Added by Acts 2013, 83rd Leg., R.S., Ch. 197 (S.B. 822), Sec. 1, eff. September 1, 2013.

Amended by:

Acts 2023, 88th Leg., R.S., Ch. 639 (H.B. 711), Sec. 2, eff. June 12, 2023.

Sec. 1458.102. CONTRACT ACCESS. (a) A contracting entity may not provide a person access to health care services or contractual discounts under a provider network contract unless the provider network contract specifically states that the person must comply with all applicable terms, limitations, and conditions of the provider network contract.

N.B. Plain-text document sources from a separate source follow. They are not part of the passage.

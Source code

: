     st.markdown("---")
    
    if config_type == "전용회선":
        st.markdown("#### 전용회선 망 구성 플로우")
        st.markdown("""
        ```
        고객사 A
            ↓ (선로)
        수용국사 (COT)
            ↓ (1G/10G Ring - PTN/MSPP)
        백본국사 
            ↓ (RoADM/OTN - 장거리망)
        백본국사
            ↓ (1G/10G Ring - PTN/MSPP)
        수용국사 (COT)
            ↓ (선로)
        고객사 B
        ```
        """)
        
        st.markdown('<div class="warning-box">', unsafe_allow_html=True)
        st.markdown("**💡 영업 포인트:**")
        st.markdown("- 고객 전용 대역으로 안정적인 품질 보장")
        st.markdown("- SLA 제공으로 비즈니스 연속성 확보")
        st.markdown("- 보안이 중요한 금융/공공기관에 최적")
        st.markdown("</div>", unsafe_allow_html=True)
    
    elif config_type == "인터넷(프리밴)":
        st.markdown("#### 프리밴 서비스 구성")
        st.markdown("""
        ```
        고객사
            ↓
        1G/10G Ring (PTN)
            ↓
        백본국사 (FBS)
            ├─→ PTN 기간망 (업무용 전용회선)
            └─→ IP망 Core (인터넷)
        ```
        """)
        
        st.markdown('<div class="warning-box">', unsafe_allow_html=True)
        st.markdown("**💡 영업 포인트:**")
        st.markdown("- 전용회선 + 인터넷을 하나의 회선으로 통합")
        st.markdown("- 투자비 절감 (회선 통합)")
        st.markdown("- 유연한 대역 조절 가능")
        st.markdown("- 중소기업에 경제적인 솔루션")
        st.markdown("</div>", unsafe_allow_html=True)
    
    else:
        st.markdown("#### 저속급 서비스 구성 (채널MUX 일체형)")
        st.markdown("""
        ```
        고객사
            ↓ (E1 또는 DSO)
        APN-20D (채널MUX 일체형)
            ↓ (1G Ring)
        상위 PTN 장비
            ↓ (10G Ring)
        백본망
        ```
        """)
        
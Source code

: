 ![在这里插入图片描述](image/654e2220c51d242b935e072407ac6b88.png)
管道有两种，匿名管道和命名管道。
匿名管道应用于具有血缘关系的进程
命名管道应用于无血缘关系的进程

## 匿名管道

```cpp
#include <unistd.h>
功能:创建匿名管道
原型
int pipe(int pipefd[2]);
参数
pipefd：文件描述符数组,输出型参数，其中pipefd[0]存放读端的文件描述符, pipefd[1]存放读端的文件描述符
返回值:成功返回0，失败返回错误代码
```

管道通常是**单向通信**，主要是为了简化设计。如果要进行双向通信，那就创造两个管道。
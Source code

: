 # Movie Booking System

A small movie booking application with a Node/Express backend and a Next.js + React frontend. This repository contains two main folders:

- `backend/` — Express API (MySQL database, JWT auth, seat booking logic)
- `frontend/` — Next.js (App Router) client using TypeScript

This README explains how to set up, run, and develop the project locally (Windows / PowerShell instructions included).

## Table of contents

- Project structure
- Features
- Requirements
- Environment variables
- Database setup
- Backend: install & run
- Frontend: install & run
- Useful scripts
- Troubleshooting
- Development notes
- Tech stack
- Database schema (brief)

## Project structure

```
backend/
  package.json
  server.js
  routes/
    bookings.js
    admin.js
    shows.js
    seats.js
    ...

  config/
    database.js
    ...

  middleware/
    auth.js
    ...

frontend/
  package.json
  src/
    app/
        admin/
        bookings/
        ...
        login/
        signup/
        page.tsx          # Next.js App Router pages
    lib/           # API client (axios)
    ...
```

(b) For the purposes of this section, a contracting entity shall permit reasonable access, including electronic access, during business hours for the review of the provider network contract. The information may be used or disclosed only for the purposes of complying with the terms of the contract or state law.

Added by Acts 2013, 83rd Leg., R.S., Ch. 197 (S.B. 822), Sec. 1, eff. September 1, 2013.

Sec. 1458.103. ENFORCEMENT. The commissioner may impose a sanction under Chapter 82 or assess an administrative penalty under Chapter 84 on a contracting entity that violates this chapter or a rule adopted to implement this chapter.

Added by Acts 2013, 83rd Leg., R.S., Ch. 197 (S.B. 822), Sec. 1, eff. September 1, 2013.